= TASK DIRECTIONS =
Where does the word "Nightmare" appear in the entries below? Copy each line that holds it.

Records from a dataset:
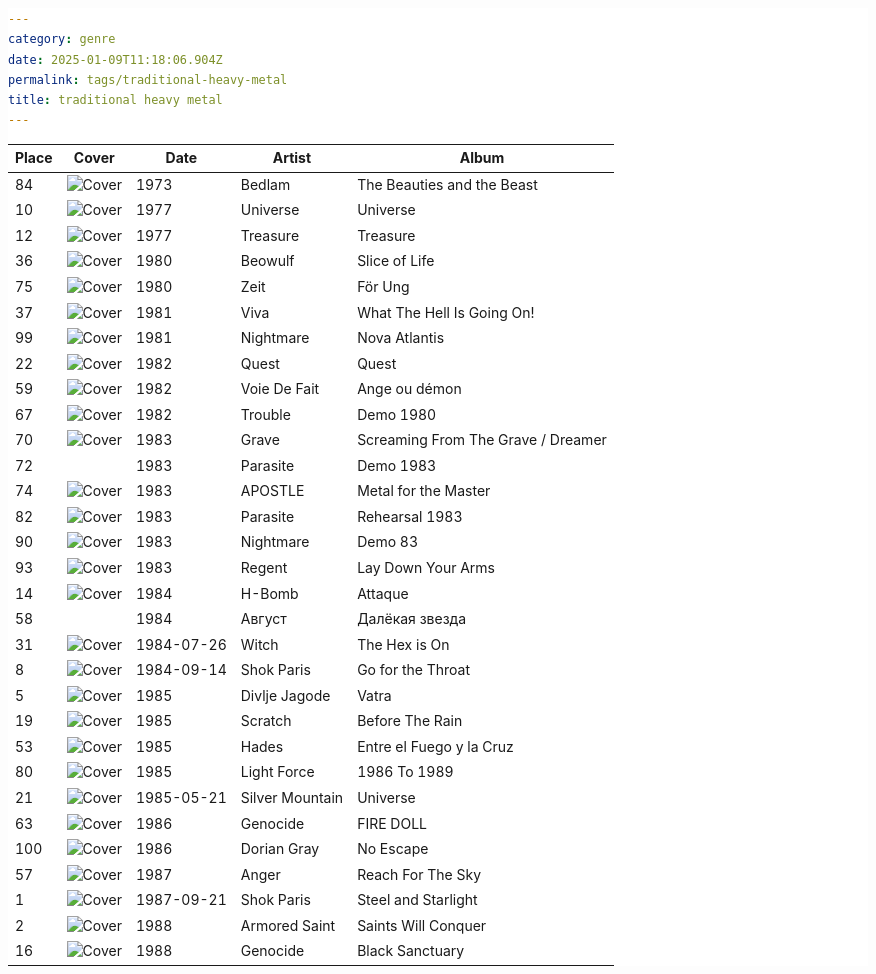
 ```yaml
---
category: genre
date: 2025-01-09T11:18:06.904Z
permalink: tags/traditional-heavy-metal
title: traditional heavy metal
---
```


| Place | Cover | Date | Artist | Album |
|---|---|---|---|---|
| 84 | ![Cover](https://lastfm.freetls.fastly.net/i/u/34s/ffb61d9a80d71fb4df3c460caab251d7.png) | 1973 | Bedlam | The Beauties and the Beast |
| 10 | ![Cover](https://lastfm.freetls.fastly.net/i/u/34s/66e1dbc20975c67724b3dd435b273160.png) | 1977 | Universe | Universe |
| 12 | ![Cover](https://lastfm.freetls.fastly.net/i/u/34s/032cb855996c1cf05132a3f9211e9420.png) | 1977 | Treasure | Treasure |
| 36 | ![Cover](https://lastfm.freetls.fastly.net/i/u/34s/2a9ff810979448f49fadceafe88d4a98.png) | 1980 | Beowulf | Slice of Life |
| 75 | ![Cover](https://lastfm.freetls.fastly.net/i/u/34s/b9b23858e397035baadf45b19feb3ab6.png) | 1980 | Zeit | För Ung |
| 37 | ![Cover](https://lastfm.freetls.fastly.net/i/u/34s/1f3ab2dc7799913bd801ad18d3107f3b.png) | 1981 | Viva | What The Hell Is Going On! |
| 99 | ![Cover](https://i.discogs.com/u2_u9qHqr9Yc3tot9DYLIUTKVueD5KfhvcZXEBfXWD0/rs:fit/g:sm/q:40/h:150/w:150/czM6Ly9kaXNjb2dz/LWRhdGFiYXNlLWlt/YWdlcy9SLTM1MDc5/MTEtMTM2OTA2NjA2/MC05MzAxLmpwZWc.jpeg) | 1981 | Nightmare | Nova Atlantis |
| 22 | ![Cover](https://lastfm.freetls.fastly.net/i/u/34s/0943a3abdda48e46aca8cdc2501abe48.png) | 1982 | Quest | Quest |
| 59 | ![Cover](https://lastfm.freetls.fastly.net/i/u/34s/2219e8550be0b5757a5ab62c2f38de75.png) | 1982 | Voie De Fait | Ange ou démon |
| 67 | ![Cover](https://i.discogs.com/FdsWWTaX6PCATm3Wa7pdUXfmPNVhOcRk9tCfMnggtcQ/rs:fit/g:sm/q:40/h:150/w:150/czM6Ly9kaXNjb2dz/LWRhdGFiYXNlLWlt/YWdlcy9SLTM3NDUz/My0xMTQ3ODc2MDY1/LmpwZWc.jpeg) | 1982 | Trouble | Demo 1980 |
| 70 | ![Cover](https://lastfm.freetls.fastly.net/i/u/34s/64cac761360b07dfc18f0a60b6be882c.png) | 1983 | Grave | Screaming From The Grave / Dreamer |
| 72 |  | 1983 | Parasite | Demo 1983 |
| 74 | ![Cover](https://i.discogs.com/GVoJrBQ--dvw5vV9GcATLCJewnzOZ6JGgWapODCosn4/rs:fit/g:sm/q:40/h:150/w:150/czM6Ly9kaXNjb2dz/LWRhdGFiYXNlLWlt/YWdlcy9SLTY5MTYw/MDMtMTQyOTQ0MDc1/OC04OTkxLmpwZWc.jpeg) | 1983 | APOSTLE | Metal for the Master |
| 82 | ![Cover](https://i.discogs.com/DdG1tygJz7gRwv6lR8ggnaJg5gTjdF-oQx3gbINGO8g/rs:fit/g:sm/q:40/h:150/w:150/czM6Ly9kaXNjb2dz/LWRhdGFiYXNlLWlt/YWdlcy9SLTEzNzE5/MS0xNjI1OTQ3MDk2/LTUwNjAuanBlZw.jpeg) | 1983 | Parasite | Rehearsal 1983 |
| 90 | ![Cover](https://lastfm.freetls.fastly.net/i/u/34s/1dbdf8115a28fa117be4b2145ca2b23a.png) | 1983 | Nightmare | Demo 83 |
| 93 | ![Cover](https://lastfm.freetls.fastly.net/i/u/34s/aab9febe7f1818e8649000334954bbe1.png) | 1983 | Regent | Lay Down Your Arms |
| 14 | ![Cover](http://coverartarchive.org/release/9b534527-4958-4757-8949-bd54fbe91b97/4445533326-250.jpg) | 1984 | H-Bomb | Attaque |
| 58 |  | 1984 | Август | Далёкая звезда |
| 31 | ![Cover](https://lastfm.freetls.fastly.net/i/u/34s/fb70447de9e3a2fb305c18774469dec1.png) | 1984-07-26 | Witch | The Hex is On |
| 8 | ![Cover](http://coverartarchive.org/release/83e92c83-1c88-48ff-92f7-dc2e07e88796/28548114560-250.jpg) | 1984-09-14 | Shok Paris | Go for the Throat |
| 5 | ![Cover](https://i.discogs.com/6TgTYwIqtfsqdlCx9RmK6vhFdCblMTa1lUdpoJSpvYs/rs:fit/g:sm/q:40/h:150/w:150/czM6Ly9kaXNjb2dz/LWRhdGFiYXNlLWlt/YWdlcy9SLTEzNzcy/MzItMTM4NDA3OTEz/Ni01ODkzLmpwZWc.jpeg) | 1985 | Divlje Jagode | Vatra |
| 19 | ![Cover](https://lastfm.freetls.fastly.net/i/u/34s/f06b74407ae59e198e331bf018233942.png) | 1985 | Scratch | Before The Rain |
| 53 | ![Cover](https://lastfm.freetls.fastly.net/i/u/34s/0294a64d892d63e16ac0dabdb3d9aea9.png) | 1985 | Hades | Entre el Fuego y la Cruz |
| 80 | ![Cover](https://i.discogs.com/5JSNznR7RrOkOFBHf4bWKZwGcteNn0YqV9kTEsLM5O0/rs:fit/g:sm/q:40/h:150/w:150/czM6Ly9kaXNjb2dz/LWRhdGFiYXNlLWlt/YWdlcy9SLTI2MjY3/My0xMTUwNDkxNjQw/LmpwZWc.jpeg) | 1985 | Light Force | 1986 To 1989 |
| 21 | ![Cover](https://lastfm.freetls.fastly.net/i/u/34s/9c2d18408bb6eb29fc9978323a4ffff5.png) | 1985-05-21 | Silver Mountain | Universe |
| 63 | ![Cover](https://lastfm.freetls.fastly.net/i/u/34s/3ee906cf4ffea7f4561ea4b759bf44f8.png) | 1986 | Genocide | FIRE DOLL |
| 100 | ![Cover](https://lastfm.freetls.fastly.net/i/u/34s/a249b17a1c2411ad09bac8de3ca0987c.png) | 1986 | Dorian Gray | No Escape |
| 57 | ![Cover](https://lastfm.freetls.fastly.net/i/u/34s/9eff32f3a3b34ce5bb7b21202bce1b47.png) | 1987 | Anger | Reach For The Sky |
| 1 | ![Cover](https://i.discogs.com/awFV_-fvZ52p15inYcoL8n2P5sbOLOL32pGpBHxNNgY/rs:fit/g:sm/q:40/h:150/w:150/czM6Ly9kaXNjb2dz/LWRhdGFiYXNlLWlt/YWdlcy9SLTE3NTkx/NDMtMTY0OTUxNTAx/Mi02NzAzLmpwZWc.jpeg) | 1987-09-21 | Shok Paris | Steel and Starlight |
| 2 | ![Cover](https://i.discogs.com/k93DefL_ELhjYQ2Um7gs8wPtw-QFLfBW8k-mARW3pLM/rs:fit/g:sm/q:40/h:150/w:150/czM6Ly9kaXNjb2dz/LWRhdGFiYXNlLWlt/YWdlcy9SLTE3MDEx/MDYtMTY1OTI0ODI3/MS02MjIxLmpwZWc.jpeg) | 1988 | Armored Saint | Saints Will Conquer |
| 16 | ![Cover](https://i.discogs.com/OSBKZ6uVhRCLWpAXwsfIhFk2uZh5P9bQakl6WqhK8ts/rs:fit/g:sm/q:40/h:150/w:150/czM6Ly9kaXNjb2dz/LWRhdGFiYXNlLWlt/YWdlcy9SLTY0MTMw/MjEtMTQxODU4Njkz/MC00NTA3LmpwZWc.jpeg) | 1988 | Genocide | Black Sanctuary |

= TASK OUTPUT =
| 99 | ![Cover](https://i.discogs.com/u2_u9qHqr9Yc3tot9DYLIUTKVueD5KfhvcZXEBfXWD0/rs:fit/g:sm/q:40/h:150/w:150/czM6Ly9kaXNjb2dz/LWRhdGFiYXNlLWlt/YWdlcy9SLTM1MDc5/MTEtMTM2OTA2NjA2/MC05MzAxLmpwZWc.jpeg) | 1981 | Nightmare | Nova Atlantis |
| 90 | ![Cover](https://lastfm.freetls.fastly.net/i/u/34s/1dbdf8115a28fa117be4b2145ca2b23a.png) | 1983 | Nightmare | Demo 83 |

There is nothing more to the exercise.